┌──
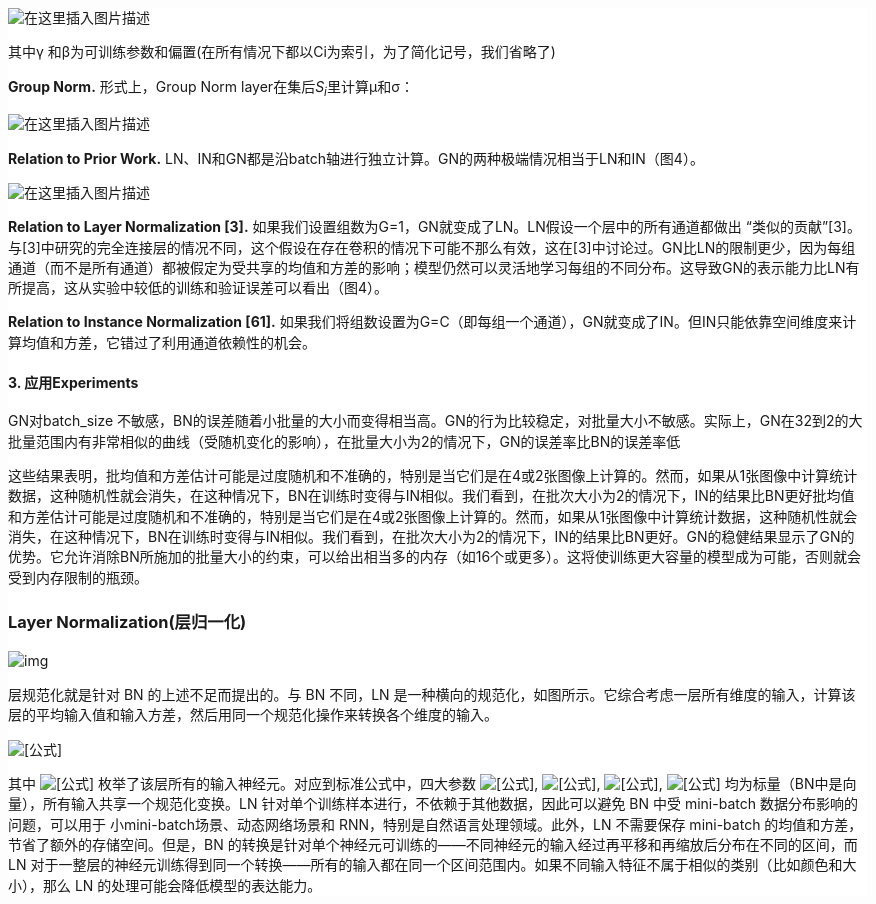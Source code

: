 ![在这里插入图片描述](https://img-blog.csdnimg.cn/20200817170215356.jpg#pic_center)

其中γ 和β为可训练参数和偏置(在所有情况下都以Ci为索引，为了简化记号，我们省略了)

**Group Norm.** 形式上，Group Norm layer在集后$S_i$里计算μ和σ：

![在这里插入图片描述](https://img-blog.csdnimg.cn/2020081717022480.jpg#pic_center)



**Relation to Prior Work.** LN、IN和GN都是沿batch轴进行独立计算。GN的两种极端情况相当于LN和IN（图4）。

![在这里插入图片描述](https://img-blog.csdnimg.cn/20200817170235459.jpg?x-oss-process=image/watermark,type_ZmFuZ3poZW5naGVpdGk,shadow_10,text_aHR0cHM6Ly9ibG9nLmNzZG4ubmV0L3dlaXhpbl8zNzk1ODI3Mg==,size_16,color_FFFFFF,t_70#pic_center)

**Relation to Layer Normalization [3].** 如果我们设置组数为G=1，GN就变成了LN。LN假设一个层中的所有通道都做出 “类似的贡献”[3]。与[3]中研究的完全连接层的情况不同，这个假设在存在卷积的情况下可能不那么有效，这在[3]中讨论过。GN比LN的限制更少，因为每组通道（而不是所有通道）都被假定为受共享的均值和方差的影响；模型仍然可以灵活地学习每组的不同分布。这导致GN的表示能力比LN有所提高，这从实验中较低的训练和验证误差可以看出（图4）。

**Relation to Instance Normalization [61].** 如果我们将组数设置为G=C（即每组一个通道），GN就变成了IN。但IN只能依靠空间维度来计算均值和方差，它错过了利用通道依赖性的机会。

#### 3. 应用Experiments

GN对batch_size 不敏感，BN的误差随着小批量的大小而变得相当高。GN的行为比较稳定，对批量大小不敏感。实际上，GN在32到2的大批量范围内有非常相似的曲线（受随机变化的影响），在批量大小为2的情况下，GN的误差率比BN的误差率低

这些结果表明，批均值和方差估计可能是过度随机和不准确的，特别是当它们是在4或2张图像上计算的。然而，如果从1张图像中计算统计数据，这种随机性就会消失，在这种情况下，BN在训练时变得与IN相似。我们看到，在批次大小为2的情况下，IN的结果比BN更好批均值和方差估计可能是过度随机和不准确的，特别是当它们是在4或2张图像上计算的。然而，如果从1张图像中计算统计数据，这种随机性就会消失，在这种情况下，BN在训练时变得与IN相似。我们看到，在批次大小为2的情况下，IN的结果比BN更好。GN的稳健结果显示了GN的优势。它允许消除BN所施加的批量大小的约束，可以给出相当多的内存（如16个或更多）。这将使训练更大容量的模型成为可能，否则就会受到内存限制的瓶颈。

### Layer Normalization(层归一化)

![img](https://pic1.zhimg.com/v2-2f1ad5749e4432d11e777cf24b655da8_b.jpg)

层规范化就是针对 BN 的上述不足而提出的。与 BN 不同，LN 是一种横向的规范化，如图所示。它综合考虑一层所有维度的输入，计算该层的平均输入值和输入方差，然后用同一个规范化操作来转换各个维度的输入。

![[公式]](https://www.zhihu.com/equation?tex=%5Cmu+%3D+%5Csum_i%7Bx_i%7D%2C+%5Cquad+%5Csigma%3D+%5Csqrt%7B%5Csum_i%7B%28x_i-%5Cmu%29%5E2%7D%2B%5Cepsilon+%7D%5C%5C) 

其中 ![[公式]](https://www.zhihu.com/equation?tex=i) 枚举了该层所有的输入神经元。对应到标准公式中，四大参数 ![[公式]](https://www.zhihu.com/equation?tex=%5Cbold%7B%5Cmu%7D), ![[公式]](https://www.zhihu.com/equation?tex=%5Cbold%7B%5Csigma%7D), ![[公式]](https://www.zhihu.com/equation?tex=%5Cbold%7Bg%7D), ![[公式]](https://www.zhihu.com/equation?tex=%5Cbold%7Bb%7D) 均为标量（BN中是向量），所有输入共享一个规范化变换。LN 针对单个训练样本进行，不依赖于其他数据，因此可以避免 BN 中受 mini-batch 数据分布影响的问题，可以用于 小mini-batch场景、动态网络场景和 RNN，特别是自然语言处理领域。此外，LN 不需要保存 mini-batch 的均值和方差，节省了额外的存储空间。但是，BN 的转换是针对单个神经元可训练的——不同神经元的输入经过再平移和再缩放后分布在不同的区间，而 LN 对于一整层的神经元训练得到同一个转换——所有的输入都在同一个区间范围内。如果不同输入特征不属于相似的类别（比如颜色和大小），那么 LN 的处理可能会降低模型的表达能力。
└──
**What you need to do**
A verbatim copy of the material is needed; pictures are not to appear in it.

**Answer for this exercise**
Source code

: ![在这里插入图片描述](https://img-blog.csdnimg.cn/20200817170215356.jpg#pic_center)

其中γ 和β为可训练参数和偏置(在所有情况下都以Ci为索引，为了简化记号，我们省略了)

**Group Norm.** 形式上，Group Norm layer在集后$S_i$里计算μ和σ：

![在这里插入图片描述](https://img-blog.csdnimg.cn/2020081717022480.jpg#pic_center)



**Relation to Prior Work.** LN、IN和GN都是沿batch轴进行独立计算。GN的两种极端情况相当于LN和IN（图4）。

![在这里插入图片描述](https://img-blog.csdnimg.cn/20200817170235459.jpg?x-oss-process=image/watermark,type_ZmFuZ3poZW5naGVpdGk,shadow_10,text_aHR0cHM6Ly9ibG9nLmNzZG4ubmV0L3dlaXhpbl8zNzk1ODI3Mg==,size_16,color_FFFFFF,t_70#pic_center)

**Relation to Layer Normalization [3].** 如果我们设置组数为G=1，GN就变成了LN。LN假设一个层中的所有通道都做出 “类似的贡献”[3]。与[3]中研究的完全连接层的情况不同，这个假设在存在卷积的情况下可能不那么有效，这在[3]中讨论过。GN比LN的限制更少，因为每组通道（而不是所有通道）都被假定为受共享的均值和方差的影响；模型仍然可以灵活地学习每组的不同分布。这导致GN的表示能力比LN有所提高，这从实验中较低的训练和验证误差可以看出（图4）。

**Relation to Instance Normalization [61].** 如果我们将组数设置为G=C（即每组一个通道），GN就变成了IN。但IN只能依靠空间维度来计算均值和方差，它错过了利用通道依赖性的机会。

#### 3. 应用Experiments

GN对batch_size 不敏感，BN的误差随着小批量的大小而变得相当高。GN的行为比较稳定，对批量大小不敏感。实际上，GN在32到2的大批量范围内有非常相似的曲线（受随机变化的影响），在批量大小为2的情况下，GN的误差率比BN的误差率低

这些结果表明，批均值和方差估计可能是过度随机和不准确的，特别是当它们是在4或2张图像上计算的。然而，如果从1张图像中计算统计数据，这种随机性就会消失，在这种情况下，BN在训练时变得与IN相似。我们看到，在批次大小为2的情况下，IN的结果比BN更好批均值和方差估计可能是过度随机和不准确的，特别是当它们是在4或2张图像上计算的。然而，如果从1张图像中计算统计数据，这种随机性就会消失，在这种情况下，BN在训练时变得与IN相似。我们看到，在批次大小为2的情况下，IN的结果比BN更好。GN的稳健结果显示了GN的优势。它允许消除BN所施加的批量大小的约束，可以给出相当多的内存（如16个或更多）。这将使训练更大容量的模型成为可能，否则就会受到内存限制的瓶颈。

### Layer Normalization(层归一化)

![img](https://pic1.zhimg.com/v2-2f1ad5749e4432d11e777cf24b655da8_b.jpg)

层规范化就是针对 BN 的上述不足而提出的。与 BN 不同，LN 是一种横向的规范化，如图所示。它综合考虑一层所有维度的输入，计算该层的平均输入值和输入方差，然后用同一个规范化操作来转换各个维度的输入。

![[公式]](https://www.zhihu.com/equation?tex=%5Cmu+%3D+%5Csum_i%7Bx_i%7D%2C+%5Cquad+%5Csigma%3D+%5Csqrt%7B%5Csum_i%7B%28x_i-%5Cmu%29%5E2%7D%2B%5Cepsilon+%7D%5C%5C) 

其中 ![[公式]](https://www.zhihu.com/equation?tex=i) 枚举了该层所有的输入神经元。对应到标准公式中，四大参数 ![[公式]](https://www.zhihu.com/equation?tex=%5Cbold%7B%5Cmu%7D), ![[公式]](https://www.zhihu.com/equation?tex=%5Cbold%7B%5Csigma%7D), ![[公式]](https://www.zhihu.com/equation?tex=%5Cbold%7Bg%7D), ![[公式]](https://www.zhihu.com/equation?tex=%5Cbold%7Bb%7D) 均为标量（BN中是向量），所有输入共享一个规范化变换。LN 针对单个训练样本进行，不依赖于其他数据，因此可以避免 BN 中受 mini-batch 数据分布影响的问题，可以用于 小mini-batch场景、动态网络场景和 RNN，特别是自然语言处理领域。此外，LN 不需要保存 mini-batch 的均值和方差，节省了额外的存储空间。但是，BN 的转换是针对单个神经元可训练的——不同神经元的输入经过再平移和再缩放后分布在不同的区间，而 LN 对于一整层的神经元训练得到同一个转换——所有的输入都在同一个区间范围内。如果不同输入特征不属于相似的类别（比如颜色和大小），那么 LN 的处理可能会降低模型的表达能力。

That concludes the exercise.